» YOUR ASSIGNMENT
Reproduce word for word the lines between those holding "half-plane $y \geq" and "made in Case", inclusive, and nothing else from the data below.

» Entries taken from a collection

=====

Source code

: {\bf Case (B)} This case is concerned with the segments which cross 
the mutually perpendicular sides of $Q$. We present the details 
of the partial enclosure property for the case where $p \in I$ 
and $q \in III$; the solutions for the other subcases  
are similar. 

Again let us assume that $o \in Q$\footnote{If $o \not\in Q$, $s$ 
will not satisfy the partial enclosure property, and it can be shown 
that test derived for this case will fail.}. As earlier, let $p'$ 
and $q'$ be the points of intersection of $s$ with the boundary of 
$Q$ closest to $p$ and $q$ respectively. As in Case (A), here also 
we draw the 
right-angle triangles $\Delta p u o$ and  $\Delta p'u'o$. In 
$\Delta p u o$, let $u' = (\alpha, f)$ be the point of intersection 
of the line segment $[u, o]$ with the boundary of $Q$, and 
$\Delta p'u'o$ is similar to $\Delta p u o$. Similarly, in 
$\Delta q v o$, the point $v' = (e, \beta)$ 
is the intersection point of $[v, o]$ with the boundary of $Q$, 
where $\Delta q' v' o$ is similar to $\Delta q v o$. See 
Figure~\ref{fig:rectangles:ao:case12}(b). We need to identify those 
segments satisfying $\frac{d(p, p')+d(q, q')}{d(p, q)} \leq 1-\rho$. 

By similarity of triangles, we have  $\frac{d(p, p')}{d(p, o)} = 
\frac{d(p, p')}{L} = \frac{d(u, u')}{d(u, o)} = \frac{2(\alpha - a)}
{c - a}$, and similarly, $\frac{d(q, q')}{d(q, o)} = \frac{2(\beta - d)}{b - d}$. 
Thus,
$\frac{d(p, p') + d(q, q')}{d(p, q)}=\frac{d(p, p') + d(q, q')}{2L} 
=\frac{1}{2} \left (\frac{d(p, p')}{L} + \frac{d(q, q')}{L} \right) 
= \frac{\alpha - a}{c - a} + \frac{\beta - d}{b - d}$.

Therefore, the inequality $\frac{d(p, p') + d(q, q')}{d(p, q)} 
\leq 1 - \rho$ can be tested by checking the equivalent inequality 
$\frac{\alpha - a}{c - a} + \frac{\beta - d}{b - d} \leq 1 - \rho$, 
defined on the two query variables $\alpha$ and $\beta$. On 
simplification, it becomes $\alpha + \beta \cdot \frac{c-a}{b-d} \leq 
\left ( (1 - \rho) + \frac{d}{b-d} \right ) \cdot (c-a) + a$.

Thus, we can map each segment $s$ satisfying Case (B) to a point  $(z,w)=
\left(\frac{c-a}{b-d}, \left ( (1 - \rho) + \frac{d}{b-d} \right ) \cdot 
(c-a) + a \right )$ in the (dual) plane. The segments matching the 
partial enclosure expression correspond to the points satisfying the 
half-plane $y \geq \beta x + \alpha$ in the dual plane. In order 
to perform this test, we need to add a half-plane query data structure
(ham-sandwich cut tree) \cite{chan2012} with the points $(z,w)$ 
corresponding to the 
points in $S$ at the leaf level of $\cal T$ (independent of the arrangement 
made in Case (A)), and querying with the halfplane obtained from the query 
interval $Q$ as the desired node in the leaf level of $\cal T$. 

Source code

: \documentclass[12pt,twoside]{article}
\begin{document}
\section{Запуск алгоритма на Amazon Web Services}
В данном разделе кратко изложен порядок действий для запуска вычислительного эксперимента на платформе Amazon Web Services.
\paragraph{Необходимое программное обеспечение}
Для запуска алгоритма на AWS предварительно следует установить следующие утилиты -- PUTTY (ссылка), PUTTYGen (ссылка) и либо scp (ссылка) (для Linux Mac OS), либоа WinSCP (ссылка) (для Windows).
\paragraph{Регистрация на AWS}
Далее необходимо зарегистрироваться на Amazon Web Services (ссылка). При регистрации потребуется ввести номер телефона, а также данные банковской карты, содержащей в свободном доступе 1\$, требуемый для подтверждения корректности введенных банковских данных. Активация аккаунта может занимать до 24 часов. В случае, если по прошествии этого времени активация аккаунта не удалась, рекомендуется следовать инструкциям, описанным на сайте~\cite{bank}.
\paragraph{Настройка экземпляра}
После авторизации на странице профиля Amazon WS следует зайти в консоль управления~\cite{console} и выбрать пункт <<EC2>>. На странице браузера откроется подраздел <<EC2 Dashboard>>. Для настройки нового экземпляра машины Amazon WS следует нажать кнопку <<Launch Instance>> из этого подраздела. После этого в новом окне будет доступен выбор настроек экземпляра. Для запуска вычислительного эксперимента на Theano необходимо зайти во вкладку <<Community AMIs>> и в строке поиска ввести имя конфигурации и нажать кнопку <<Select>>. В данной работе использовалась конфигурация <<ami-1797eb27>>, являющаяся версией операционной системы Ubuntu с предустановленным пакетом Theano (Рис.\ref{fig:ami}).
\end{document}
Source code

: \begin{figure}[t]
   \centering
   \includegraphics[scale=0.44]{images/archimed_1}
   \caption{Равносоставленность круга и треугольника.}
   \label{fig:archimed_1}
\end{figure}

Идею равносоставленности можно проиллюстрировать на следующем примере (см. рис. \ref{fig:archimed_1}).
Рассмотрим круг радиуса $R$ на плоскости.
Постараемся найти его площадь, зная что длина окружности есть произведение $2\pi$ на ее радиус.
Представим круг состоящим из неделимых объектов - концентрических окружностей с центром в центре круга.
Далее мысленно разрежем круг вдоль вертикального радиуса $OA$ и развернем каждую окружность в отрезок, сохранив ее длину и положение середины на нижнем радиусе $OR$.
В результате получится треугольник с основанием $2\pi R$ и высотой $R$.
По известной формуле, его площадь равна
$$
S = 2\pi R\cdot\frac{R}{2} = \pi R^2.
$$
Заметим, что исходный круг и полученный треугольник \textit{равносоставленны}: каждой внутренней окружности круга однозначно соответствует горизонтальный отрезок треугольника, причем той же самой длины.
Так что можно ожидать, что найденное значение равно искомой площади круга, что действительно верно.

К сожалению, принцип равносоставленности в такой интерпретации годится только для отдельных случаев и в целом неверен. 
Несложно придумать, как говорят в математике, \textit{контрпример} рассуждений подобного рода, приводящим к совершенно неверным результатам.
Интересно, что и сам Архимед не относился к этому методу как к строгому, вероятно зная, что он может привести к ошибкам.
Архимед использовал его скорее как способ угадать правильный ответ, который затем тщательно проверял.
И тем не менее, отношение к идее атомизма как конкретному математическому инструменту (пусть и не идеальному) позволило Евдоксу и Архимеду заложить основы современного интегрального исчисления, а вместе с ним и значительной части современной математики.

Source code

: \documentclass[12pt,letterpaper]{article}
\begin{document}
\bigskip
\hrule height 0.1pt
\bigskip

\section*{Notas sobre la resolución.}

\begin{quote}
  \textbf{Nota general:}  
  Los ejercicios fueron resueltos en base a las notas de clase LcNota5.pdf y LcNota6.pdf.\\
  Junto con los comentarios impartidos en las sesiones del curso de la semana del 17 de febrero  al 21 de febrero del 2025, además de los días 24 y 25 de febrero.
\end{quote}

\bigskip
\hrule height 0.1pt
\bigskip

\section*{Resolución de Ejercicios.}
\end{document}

=====

» OUTPUT
half-plane $y \geq \beta x + \alpha$ in the dual plane. In order 
to perform this test, we need to add a half-plane query data structure
(ham-sandwich cut tree) \cite{chan2012} with the points $(z,w)$ 
corresponding to the 
points in $S$ at the leaf level of $\cal T$ (independent of the arrangement 
made in Case (A)), and querying with the halfplane obtained from the query 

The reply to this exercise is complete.